# What the task asks:
Each line of the data should be given again exactly.

# Data to examine:
★ ★ ★ ★ ★ ★ ★

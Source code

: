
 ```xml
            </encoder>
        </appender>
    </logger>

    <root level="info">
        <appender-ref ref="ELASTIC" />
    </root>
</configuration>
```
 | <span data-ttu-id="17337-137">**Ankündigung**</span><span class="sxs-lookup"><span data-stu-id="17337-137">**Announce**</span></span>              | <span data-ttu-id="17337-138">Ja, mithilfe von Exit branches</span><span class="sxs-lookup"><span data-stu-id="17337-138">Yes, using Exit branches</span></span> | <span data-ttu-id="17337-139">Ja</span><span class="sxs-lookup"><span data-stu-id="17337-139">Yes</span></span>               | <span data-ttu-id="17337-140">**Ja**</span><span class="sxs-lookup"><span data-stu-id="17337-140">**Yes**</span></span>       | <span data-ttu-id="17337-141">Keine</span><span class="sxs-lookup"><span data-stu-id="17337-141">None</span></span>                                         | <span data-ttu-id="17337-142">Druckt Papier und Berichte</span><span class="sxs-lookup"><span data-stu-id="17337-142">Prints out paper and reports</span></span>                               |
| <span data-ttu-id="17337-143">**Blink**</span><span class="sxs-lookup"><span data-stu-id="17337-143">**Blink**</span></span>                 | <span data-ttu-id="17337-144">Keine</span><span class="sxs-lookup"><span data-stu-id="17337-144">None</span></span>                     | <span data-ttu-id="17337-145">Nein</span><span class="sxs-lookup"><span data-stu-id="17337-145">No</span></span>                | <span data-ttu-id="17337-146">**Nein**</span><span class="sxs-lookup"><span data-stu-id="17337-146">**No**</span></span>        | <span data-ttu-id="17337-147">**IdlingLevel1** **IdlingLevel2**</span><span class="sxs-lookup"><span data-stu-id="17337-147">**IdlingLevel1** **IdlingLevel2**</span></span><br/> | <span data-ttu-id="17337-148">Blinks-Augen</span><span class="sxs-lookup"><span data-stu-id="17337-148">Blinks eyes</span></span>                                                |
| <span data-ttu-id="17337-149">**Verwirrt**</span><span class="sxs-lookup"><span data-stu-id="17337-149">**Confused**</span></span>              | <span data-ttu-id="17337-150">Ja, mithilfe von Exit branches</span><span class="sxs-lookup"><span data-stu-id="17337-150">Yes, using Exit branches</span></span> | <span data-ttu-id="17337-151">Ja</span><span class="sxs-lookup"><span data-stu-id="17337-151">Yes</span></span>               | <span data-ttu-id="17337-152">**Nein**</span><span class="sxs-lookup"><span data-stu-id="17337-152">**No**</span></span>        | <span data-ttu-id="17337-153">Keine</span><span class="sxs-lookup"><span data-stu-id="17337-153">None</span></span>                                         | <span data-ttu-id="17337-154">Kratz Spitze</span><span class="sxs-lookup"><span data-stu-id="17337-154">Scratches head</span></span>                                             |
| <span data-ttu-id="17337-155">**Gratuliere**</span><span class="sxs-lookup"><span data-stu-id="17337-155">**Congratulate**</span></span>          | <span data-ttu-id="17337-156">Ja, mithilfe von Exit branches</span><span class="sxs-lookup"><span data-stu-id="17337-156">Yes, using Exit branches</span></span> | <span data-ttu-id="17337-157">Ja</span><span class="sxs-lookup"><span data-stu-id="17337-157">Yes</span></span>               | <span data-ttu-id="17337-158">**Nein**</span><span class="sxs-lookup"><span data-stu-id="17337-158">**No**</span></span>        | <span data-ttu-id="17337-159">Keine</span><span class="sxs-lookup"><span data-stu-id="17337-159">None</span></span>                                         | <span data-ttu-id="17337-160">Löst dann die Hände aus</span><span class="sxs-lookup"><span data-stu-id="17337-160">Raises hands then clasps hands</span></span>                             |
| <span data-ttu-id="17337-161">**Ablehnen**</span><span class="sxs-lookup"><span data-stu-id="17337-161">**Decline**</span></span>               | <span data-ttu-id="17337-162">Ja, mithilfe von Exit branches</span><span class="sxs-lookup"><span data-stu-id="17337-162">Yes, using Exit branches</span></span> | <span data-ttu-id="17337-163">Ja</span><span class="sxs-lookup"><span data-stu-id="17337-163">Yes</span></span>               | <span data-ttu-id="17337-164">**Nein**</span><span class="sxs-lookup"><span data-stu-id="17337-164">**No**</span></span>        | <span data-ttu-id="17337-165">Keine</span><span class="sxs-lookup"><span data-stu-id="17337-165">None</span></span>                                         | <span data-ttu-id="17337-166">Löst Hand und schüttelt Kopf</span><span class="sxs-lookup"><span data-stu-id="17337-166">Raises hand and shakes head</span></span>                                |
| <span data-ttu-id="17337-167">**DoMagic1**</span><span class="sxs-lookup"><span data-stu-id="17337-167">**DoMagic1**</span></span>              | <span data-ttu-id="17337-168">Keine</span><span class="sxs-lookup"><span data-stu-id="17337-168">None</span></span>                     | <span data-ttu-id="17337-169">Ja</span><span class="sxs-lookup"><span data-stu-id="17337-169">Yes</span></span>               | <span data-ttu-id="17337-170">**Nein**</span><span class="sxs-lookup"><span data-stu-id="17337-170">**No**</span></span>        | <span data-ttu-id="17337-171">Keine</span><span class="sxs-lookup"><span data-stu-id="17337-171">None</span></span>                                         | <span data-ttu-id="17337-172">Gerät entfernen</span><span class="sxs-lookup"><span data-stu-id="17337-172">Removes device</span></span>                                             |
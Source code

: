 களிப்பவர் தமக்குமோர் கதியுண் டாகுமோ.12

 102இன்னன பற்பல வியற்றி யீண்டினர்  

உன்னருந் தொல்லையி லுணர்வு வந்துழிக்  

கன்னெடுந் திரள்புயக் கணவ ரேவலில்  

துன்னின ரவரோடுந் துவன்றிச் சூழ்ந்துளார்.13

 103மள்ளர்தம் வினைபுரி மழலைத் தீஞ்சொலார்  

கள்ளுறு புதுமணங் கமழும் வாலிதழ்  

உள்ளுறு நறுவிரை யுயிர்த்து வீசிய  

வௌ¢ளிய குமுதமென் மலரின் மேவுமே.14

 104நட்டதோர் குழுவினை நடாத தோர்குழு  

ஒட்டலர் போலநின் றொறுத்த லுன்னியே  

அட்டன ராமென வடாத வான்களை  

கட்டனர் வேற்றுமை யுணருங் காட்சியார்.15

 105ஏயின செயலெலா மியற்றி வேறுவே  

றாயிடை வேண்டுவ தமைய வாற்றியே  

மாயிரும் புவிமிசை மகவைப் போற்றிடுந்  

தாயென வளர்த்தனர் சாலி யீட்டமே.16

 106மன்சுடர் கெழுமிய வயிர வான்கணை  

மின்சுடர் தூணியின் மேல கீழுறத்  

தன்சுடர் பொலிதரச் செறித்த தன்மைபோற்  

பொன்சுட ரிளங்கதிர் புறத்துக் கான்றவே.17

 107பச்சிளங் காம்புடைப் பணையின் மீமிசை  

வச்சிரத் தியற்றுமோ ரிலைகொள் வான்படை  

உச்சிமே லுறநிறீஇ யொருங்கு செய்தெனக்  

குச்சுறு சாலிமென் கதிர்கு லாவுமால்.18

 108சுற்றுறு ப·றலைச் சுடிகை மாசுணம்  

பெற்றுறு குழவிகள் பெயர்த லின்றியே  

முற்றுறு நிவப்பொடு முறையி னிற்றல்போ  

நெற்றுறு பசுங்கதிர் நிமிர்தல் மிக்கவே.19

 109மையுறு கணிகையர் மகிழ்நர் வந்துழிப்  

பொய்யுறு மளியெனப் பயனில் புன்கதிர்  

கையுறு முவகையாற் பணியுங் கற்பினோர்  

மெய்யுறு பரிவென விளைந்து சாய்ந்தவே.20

★ ★ ★ ★ ★ ★ ★

# Output:
Source code

:
 ```xml
            </encoder>
        </appender>
    </logger>

    <root level="info">
        <appender-ref ref="ELASTIC" />
    </root>
</configuration>
```
 | <span data-ttu-id="17337-137">**Ankündigung**</span><span class="sxs-lookup"><span data-stu-id="17337-137">**Announce**</span></span>              | <span data-ttu-id="17337-138">Ja, mithilfe von Exit branches</span><span class="sxs-lookup"><span data-stu-id="17337-138">Yes, using Exit branches</span></span> | <span data-ttu-id="17337-139">Ja</span><span class="sxs-lookup"><span data-stu-id="17337-139">Yes</span></span>               | <span data-ttu-id="17337-140">**Ja**</span><span class="sxs-lookup"><span data-stu-id="17337-140">**Yes**</span></span>       | <span data-ttu-id="17337-141">Keine</span><span class="sxs-lookup"><span data-stu-id="17337-141">None</span></span>                                         | <span data-ttu-id="17337-142">Druckt Papier und Berichte</span><span class="sxs-lookup"><span data-stu-id="17337-142">Prints out paper and reports</span></span>                               |
| <span data-ttu-id="17337-143">**Blink**</span><span class="sxs-lookup"><span data-stu-id="17337-143">**Blink**</span></span>                 | <span data-ttu-id="17337-144">Keine</span><span class="sxs-lookup"><span data-stu-id="17337-144">None</span></span>                     | <span data-ttu-id="17337-145">Nein</span><span class="sxs-lookup"><span data-stu-id="17337-145">No</span></span>                | <span data-ttu-id="17337-146">**Nein**</span><span class="sxs-lookup"><span data-stu-id="17337-146">**No**</span></span>        | <span data-ttu-id="17337-147">**IdlingLevel1** **IdlingLevel2**</span><span class="sxs-lookup"><span data-stu-id="17337-147">**IdlingLevel1** **IdlingLevel2**</span></span><br/> | <span data-ttu-id="17337-148">Blinks-Augen</span><span class="sxs-lookup"><span data-stu-id="17337-148">Blinks eyes</span></span>                                                |
| <span data-ttu-id="17337-149">**Verwirrt**</span><span class="sxs-lookup"><span data-stu-id="17337-149">**Confused**</span></span>              | <span data-ttu-id="17337-150">Ja, mithilfe von Exit branches</span><span class="sxs-lookup"><span data-stu-id="17337-150">Yes, using Exit branches</span></span> | <span data-ttu-id="17337-151">Ja</span><span class="sxs-lookup"><span data-stu-id="17337-151">Yes</span></span>               | <span data-ttu-id="17337-152">**Nein**</span><span class="sxs-lookup"><span data-stu-id="17337-152">**No**</span></span>        | <span data-ttu-id="17337-153">Keine</span><span class="sxs-lookup"><span data-stu-id="17337-153">None</span></span>                                         | <span data-ttu-id="17337-154">Kratz Spitze</span><span class="sxs-lookup"><span data-stu-id="17337-154">Scratches head</span></span>                                             |
| <span data-ttu-id="17337-155">**Gratuliere**</span><span class="sxs-lookup"><span data-stu-id="17337-155">**Congratulate**</span></span>          | <span data-ttu-id="17337-156">Ja, mithilfe von Exit branches</span><span class="sxs-lookup"><span data-stu-id="17337-156">Yes, using Exit branches</span></span> | <span data-ttu-id="17337-157">Ja</span><span class="sxs-lookup"><span data-stu-id="17337-157">Yes</span></span>               | <span data-ttu-id="17337-158">**Nein**</span><span class="sxs-lookup"><span data-stu-id="17337-158">**No**</span></span>        | <span data-ttu-id="17337-159">Keine</span><span class="sxs-lookup"><span data-stu-id="17337-159">None</span></span>                                         | <span data-ttu-id="17337-160">Löst dann die Hände aus</span><span class="sxs-lookup"><span data-stu-id="17337-160">Raises hands then clasps hands</span></span>                             |
| <span data-ttu-id="17337-161">**Ablehnen**</span><span class="sxs-lookup"><span data-stu-id="17337-161">**Decline**</span></span>               | <span data-ttu-id="17337-162">Ja, mithilfe von Exit branches</span><span class="sxs-lookup"><span data-stu-id="17337-162">Yes, using Exit branches</span></span> | <span data-ttu-id="17337-163">Ja</span><span class="sxs-lookup"><span data-stu-id="17337-163">Yes</span></span>               | <span data-ttu-id="17337-164">**Nein**</span><span class="sxs-lookup"><span data-stu-id="17337-164">**No**</span></span>        | <span data-ttu-id="17337-165">Keine</span><span class="sxs-lookup"><span data-stu-id="17337-165">None</span></span>                                         | <span data-ttu-id="17337-166">Löst Hand und schüttelt Kopf</span><span class="sxs-lookup"><span data-stu-id="17337-166">Raises hand and shakes head</span></span>                                |
| <span data-ttu-id="17337-167">**DoMagic1**</span><span class="sxs-lookup"><span data-stu-id="17337-167">**DoMagic1**</span></span>              | <span data-ttu-id="17337-168">Keine</span><span class="sxs-lookup"><span data-stu-id="17337-168">None</span></span>                     | <span data-ttu-id="17337-169">Ja</span><span class="sxs-lookup"><span data-stu-id="17337-169">Yes</span></span>               | <span data-ttu-id="17337-170">**Nein**</span><span class="sxs-lookup"><span data-stu-id="17337-170">**No**</span></span>        | <span data-ttu-id="17337-171">Keine</span><span class="sxs-lookup"><span data-stu-id="17337-171">None</span></span>                                         | <span data-ttu-id="17337-172">Gerät entfernen</span><span class="sxs-lookup"><span data-stu-id="17337-172">Removes device</span></span>                                             |
Source code

: களிப்பவர் தமக்குமோர் கதியுண் டாகுமோ.12

 102இன்னன பற்பல வியற்றி யீண்டினர்  

உன்னருந் தொல்லையி லுணர்வு வந்துழிக்  

கன்னெடுந் திரள்புயக் கணவ ரேவலில்  

துன்னின ரவரோடுந் துவன்றிச் சூழ்ந்துளார்.13

 103மள்ளர்தம் வினைபுரி மழலைத் தீஞ்சொலார்  

கள்ளுறு புதுமணங் கமழும் வாலிதழ்  

உள்ளுறு நறுவிரை யுயிர்த்து வீசிய  

வௌ¢ளிய குமுதமென் மலரின் மேவுமே.14

 104நட்டதோர் குழுவினை நடாத தோர்குழு  

ஒட்டலர் போலநின் றொறுத்த லுன்னியே  

அட்டன ராமென வடாத வான்களை  

கட்டனர் வேற்றுமை யுணருங் காட்சியார்.15

 105ஏயின செயலெலா மியற்றி வேறுவே  

றாயிடை வேண்டுவ தமைய வாற்றியே  

மாயிரும் புவிமிசை மகவைப் போற்றிடுந்  

தாயென வளர்த்தனர் சாலி யீட்டமே.16

 106மன்சுடர் கெழுமிய வயிர வான்கணை  

மின்சுடர் தூணியின் மேல கீழுறத்  

தன்சுடர் பொலிதரச் செறித்த தன்மைபோற்  

பொன்சுட ரிளங்கதிர் புறத்துக் கான்றவே.17

 107பச்சிளங் காம்புடைப் பணையின் மீமிசை  

வச்சிரத் தியற்றுமோ ரிலைகொள் வான்படை  

உச்சிமே லுறநிறீஇ யொருங்கு செய்தெனக்  

குச்சுறு சாலிமென் கதிர்கு லாவுமால்.18

 108சுற்றுறு ப·றலைச் சுடிகை மாசுணம்  

பெற்றுறு குழவிகள் பெயர்த லின்றியே  

முற்றுறு நிவப்பொடு முறையி னிற்றல்போ  

நெற்றுறு பசுங்கதிர் நிமிர்தல் மிக்கவே.19

 109மையுறு கணிகையர் மகிழ்நர் வந்துழிப்  

பொய்யுறு மளியெனப் பயனில் புன்கதிர்  

கையுறு முவகையாற் பணியுங் கற்பினோர்  

மெய்யுறு பரிவென விளைந்து சாய்ந்தவே.20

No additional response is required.